Work request: Where in the entries below does "triangle" appear? Copy every line that has it.

Extracted information:
........

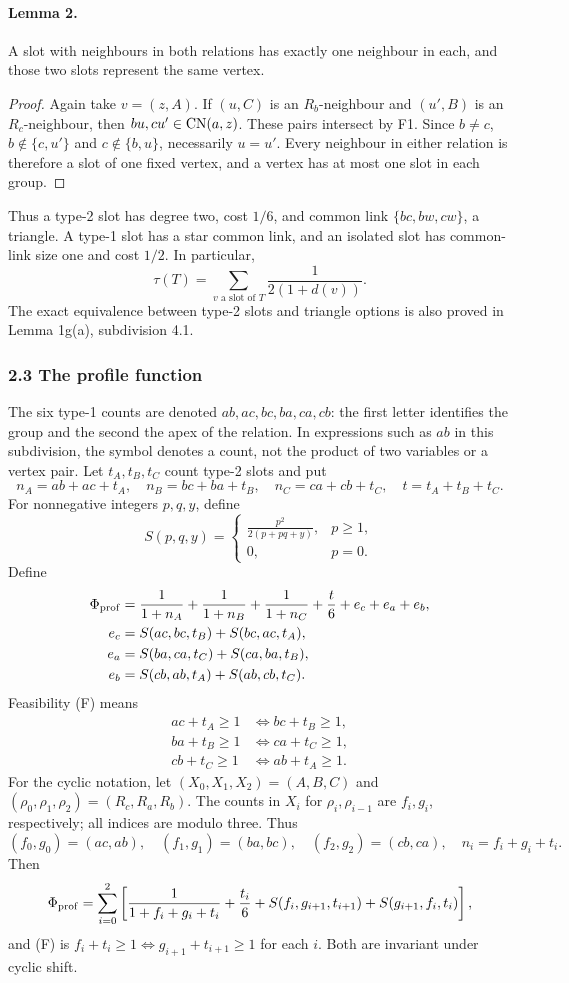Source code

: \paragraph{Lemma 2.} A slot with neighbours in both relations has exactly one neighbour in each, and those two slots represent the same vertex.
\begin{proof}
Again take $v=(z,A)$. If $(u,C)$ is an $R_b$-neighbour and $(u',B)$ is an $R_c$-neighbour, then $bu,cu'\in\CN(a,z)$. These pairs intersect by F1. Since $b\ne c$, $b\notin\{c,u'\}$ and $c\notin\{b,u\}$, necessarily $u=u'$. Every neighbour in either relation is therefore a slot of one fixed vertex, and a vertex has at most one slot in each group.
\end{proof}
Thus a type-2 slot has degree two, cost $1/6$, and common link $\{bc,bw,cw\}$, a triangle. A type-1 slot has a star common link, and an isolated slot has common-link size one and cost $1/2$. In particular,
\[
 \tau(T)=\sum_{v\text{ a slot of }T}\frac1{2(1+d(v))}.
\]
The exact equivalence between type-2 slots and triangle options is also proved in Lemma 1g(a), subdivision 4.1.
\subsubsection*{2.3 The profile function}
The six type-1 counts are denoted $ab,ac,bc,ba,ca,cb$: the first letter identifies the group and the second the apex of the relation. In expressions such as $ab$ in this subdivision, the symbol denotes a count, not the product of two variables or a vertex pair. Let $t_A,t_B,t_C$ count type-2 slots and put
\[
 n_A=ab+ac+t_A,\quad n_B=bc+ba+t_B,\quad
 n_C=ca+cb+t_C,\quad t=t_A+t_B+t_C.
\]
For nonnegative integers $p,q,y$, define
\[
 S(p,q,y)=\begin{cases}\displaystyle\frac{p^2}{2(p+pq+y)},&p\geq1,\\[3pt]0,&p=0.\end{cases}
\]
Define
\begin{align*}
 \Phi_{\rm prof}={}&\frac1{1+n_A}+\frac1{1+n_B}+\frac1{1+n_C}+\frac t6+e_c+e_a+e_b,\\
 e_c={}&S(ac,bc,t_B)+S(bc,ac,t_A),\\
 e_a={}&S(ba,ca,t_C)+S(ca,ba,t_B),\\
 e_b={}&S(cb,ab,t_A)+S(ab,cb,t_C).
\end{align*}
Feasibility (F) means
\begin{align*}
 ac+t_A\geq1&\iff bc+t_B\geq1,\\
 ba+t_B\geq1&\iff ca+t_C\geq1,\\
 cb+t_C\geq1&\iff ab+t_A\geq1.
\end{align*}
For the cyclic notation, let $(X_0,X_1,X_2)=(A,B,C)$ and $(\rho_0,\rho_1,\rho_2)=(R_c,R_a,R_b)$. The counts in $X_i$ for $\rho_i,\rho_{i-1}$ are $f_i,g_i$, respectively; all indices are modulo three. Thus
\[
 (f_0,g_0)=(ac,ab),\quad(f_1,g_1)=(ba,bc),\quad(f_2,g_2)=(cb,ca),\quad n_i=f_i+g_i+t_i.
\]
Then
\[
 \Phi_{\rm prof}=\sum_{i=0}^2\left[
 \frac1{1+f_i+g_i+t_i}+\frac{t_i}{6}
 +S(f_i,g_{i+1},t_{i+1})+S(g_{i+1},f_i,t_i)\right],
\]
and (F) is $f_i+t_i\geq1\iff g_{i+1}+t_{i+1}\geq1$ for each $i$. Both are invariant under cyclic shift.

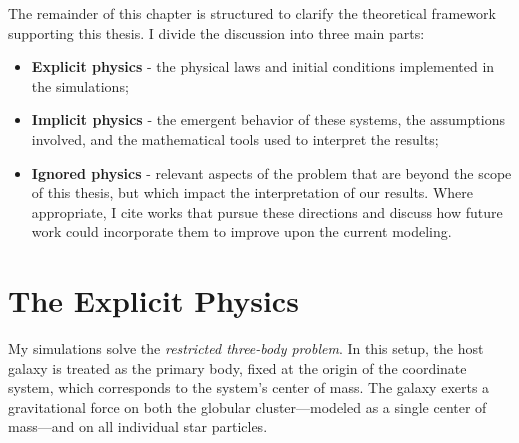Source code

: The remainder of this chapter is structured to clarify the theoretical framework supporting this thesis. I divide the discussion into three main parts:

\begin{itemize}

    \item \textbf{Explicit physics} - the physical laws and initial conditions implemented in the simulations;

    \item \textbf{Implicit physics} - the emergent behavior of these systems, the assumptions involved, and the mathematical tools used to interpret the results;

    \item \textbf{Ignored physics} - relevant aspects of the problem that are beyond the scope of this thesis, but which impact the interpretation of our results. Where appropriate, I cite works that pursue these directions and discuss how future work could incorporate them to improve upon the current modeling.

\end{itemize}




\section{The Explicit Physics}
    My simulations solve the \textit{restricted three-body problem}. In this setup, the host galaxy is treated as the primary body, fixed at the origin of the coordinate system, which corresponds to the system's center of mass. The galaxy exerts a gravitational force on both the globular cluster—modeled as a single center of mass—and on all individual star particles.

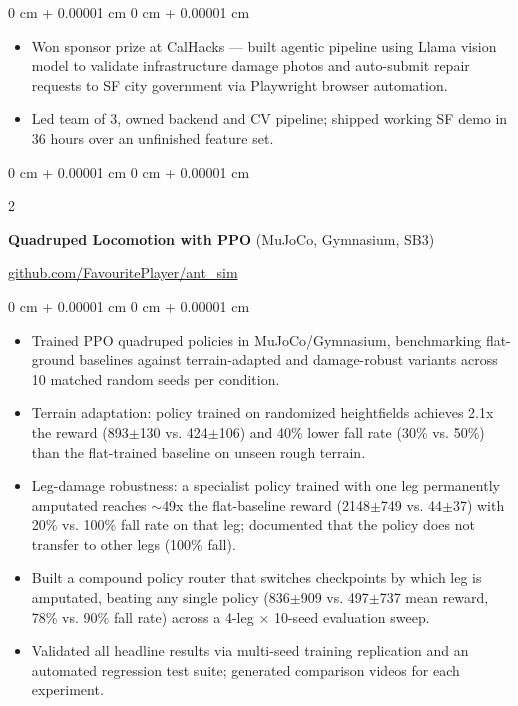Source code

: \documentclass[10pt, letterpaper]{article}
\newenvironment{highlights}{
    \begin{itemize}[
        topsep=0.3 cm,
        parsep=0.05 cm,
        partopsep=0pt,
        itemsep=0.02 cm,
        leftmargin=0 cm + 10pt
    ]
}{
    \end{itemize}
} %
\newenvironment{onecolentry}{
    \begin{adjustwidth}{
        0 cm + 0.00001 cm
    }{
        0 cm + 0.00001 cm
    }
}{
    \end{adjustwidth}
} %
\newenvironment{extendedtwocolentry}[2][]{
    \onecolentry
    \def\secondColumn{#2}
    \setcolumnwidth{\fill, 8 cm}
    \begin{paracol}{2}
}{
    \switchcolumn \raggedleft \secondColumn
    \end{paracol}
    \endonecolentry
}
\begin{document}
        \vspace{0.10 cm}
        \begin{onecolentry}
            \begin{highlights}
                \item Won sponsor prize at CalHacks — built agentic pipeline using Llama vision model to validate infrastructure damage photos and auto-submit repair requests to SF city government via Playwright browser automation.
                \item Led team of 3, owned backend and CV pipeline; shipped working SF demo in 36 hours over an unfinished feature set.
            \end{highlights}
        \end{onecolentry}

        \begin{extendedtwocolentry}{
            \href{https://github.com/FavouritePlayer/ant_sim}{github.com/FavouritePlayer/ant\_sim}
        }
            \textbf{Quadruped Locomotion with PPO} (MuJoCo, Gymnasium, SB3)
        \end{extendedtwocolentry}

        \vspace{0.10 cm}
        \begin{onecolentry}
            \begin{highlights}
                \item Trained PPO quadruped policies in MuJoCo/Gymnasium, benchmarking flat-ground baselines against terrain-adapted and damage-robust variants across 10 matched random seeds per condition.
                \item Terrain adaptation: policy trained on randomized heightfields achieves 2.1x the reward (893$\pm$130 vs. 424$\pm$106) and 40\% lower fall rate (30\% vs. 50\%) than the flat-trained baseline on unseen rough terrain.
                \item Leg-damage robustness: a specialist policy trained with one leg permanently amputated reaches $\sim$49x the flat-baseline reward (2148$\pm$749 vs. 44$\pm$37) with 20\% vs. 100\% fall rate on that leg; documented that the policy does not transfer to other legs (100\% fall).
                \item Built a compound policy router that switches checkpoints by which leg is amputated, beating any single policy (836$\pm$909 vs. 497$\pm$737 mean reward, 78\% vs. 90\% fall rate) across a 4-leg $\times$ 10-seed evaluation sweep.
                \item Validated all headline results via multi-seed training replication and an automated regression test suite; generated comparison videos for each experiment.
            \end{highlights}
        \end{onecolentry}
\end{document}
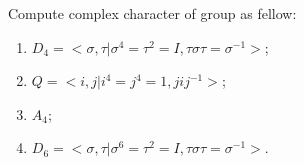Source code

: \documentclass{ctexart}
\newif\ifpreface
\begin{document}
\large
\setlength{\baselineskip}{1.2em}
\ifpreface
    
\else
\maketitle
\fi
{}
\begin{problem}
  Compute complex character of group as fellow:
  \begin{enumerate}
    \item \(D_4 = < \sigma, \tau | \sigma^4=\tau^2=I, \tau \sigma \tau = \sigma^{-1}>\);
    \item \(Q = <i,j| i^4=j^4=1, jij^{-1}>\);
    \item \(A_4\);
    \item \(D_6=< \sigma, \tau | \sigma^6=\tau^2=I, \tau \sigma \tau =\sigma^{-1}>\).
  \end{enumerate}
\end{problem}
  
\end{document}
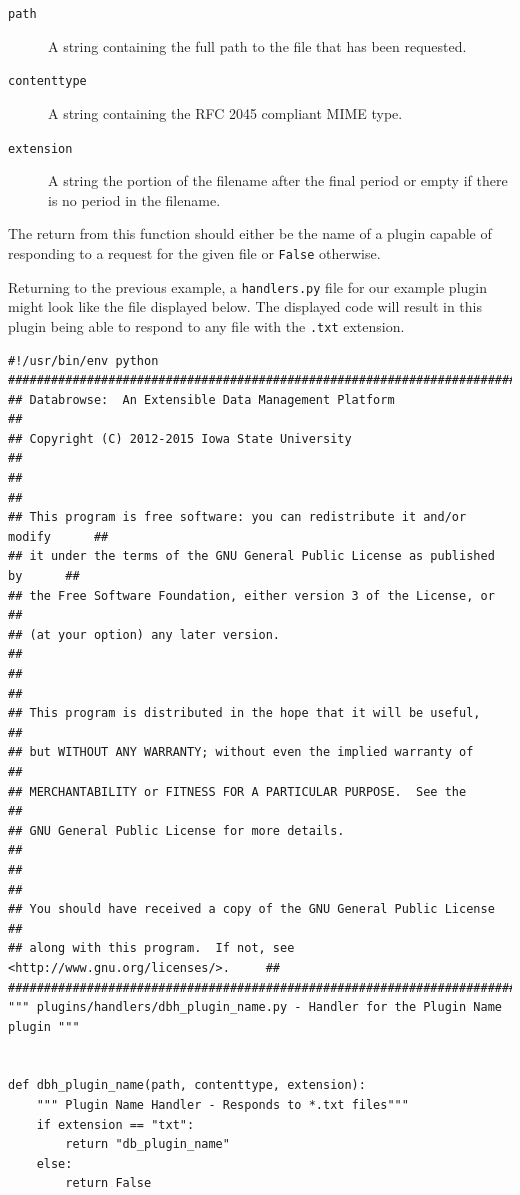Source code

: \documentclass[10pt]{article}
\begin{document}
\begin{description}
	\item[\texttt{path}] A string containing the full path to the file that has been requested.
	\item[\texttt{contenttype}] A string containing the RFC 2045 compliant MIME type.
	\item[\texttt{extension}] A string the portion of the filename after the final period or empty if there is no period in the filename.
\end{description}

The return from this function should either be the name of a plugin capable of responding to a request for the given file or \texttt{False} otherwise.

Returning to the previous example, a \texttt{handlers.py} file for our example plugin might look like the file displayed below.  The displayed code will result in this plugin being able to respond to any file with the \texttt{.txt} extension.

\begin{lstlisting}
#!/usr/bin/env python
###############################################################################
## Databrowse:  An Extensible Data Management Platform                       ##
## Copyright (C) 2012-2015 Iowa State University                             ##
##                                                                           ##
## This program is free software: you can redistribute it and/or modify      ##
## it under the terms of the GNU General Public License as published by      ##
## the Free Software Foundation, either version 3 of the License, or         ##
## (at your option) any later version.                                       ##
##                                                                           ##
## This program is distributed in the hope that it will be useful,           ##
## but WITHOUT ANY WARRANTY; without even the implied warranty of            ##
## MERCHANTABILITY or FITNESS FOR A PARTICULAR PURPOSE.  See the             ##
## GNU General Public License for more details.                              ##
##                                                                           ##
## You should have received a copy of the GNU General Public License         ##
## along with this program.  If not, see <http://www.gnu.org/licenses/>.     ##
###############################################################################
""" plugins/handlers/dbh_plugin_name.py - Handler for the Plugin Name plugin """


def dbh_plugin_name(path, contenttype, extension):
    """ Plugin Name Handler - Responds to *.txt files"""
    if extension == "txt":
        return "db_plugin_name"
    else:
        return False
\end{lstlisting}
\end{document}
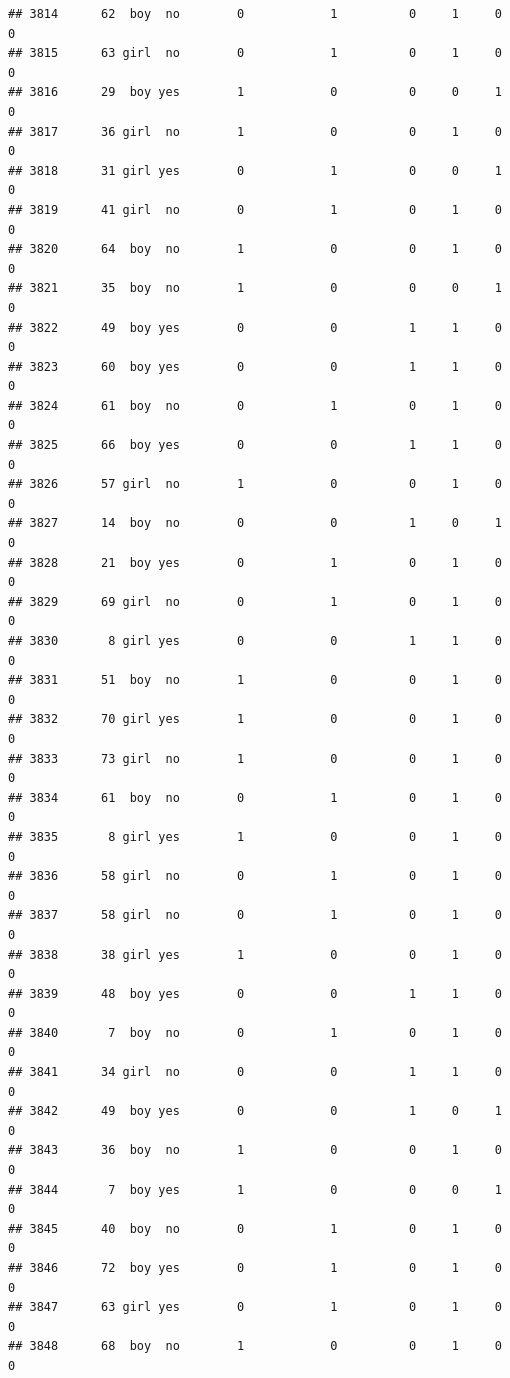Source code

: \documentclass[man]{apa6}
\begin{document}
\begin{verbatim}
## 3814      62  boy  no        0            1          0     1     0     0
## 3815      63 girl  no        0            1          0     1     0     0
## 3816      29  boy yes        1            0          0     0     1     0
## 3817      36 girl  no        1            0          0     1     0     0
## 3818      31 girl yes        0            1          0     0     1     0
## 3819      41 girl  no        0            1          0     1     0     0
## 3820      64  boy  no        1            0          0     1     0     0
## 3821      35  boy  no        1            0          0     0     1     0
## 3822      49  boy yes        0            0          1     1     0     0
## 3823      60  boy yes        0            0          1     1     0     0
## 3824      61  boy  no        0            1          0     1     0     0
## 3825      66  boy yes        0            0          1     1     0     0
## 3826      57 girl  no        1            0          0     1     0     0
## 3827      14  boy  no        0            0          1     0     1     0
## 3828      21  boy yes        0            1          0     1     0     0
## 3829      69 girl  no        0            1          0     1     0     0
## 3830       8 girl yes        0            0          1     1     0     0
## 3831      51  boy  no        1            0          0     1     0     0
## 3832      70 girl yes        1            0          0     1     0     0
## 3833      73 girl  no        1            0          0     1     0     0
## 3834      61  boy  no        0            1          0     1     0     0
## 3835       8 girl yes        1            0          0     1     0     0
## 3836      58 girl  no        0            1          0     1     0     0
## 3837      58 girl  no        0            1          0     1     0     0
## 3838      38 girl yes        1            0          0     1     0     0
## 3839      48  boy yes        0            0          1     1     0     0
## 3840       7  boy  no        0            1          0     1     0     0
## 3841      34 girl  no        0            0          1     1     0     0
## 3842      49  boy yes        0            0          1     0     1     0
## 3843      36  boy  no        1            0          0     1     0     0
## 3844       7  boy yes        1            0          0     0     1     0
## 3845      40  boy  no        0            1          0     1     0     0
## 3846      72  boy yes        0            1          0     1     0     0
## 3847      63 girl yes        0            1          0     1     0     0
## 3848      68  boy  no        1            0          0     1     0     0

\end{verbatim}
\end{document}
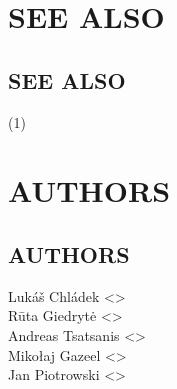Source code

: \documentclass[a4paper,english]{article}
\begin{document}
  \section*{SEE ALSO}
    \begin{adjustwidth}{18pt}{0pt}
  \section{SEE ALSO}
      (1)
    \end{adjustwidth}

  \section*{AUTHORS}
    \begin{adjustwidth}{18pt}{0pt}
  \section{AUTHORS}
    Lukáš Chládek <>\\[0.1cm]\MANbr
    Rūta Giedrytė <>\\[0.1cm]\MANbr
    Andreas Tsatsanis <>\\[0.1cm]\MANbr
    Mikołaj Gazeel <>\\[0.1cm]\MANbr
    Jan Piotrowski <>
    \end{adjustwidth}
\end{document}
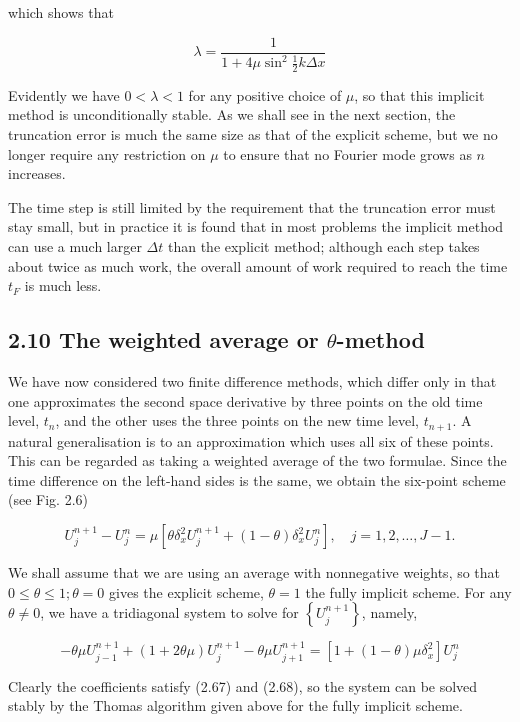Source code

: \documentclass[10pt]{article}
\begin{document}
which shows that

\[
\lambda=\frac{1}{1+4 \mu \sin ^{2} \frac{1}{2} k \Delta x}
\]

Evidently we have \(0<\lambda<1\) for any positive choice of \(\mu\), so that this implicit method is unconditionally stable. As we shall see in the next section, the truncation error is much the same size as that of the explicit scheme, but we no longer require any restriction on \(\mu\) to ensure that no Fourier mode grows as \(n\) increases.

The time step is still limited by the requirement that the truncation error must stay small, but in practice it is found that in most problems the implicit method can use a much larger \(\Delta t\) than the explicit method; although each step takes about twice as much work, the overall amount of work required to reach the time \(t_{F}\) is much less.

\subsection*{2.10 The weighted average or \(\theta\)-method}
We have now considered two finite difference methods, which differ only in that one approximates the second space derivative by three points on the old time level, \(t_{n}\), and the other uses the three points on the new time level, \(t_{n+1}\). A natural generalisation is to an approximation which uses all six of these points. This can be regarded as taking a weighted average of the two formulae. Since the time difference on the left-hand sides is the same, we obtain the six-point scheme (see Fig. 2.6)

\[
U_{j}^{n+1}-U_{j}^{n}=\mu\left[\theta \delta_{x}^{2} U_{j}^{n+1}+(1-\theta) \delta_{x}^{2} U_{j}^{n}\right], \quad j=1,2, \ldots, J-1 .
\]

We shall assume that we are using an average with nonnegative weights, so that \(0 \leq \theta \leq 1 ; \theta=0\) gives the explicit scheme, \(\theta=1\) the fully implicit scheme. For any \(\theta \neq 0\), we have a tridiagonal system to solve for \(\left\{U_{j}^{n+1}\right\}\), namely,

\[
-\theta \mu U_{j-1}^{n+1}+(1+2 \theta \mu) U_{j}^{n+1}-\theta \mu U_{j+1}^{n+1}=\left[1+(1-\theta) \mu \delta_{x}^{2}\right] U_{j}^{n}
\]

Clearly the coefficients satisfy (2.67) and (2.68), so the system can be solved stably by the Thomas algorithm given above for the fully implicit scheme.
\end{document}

........

Answer to the exercise:
Thus a type-2 slot has degree two, cost $1/6$, and common link $\{bc,bw,cw\}$, a triangle. A type-1 slot has a star common link, and an isolated slot has common-link size one and cost $1/2$. In particular,
The exact equivalence between type-2 slots and triangle options is also proved in Lemma 1g(a), subdivision 4.1.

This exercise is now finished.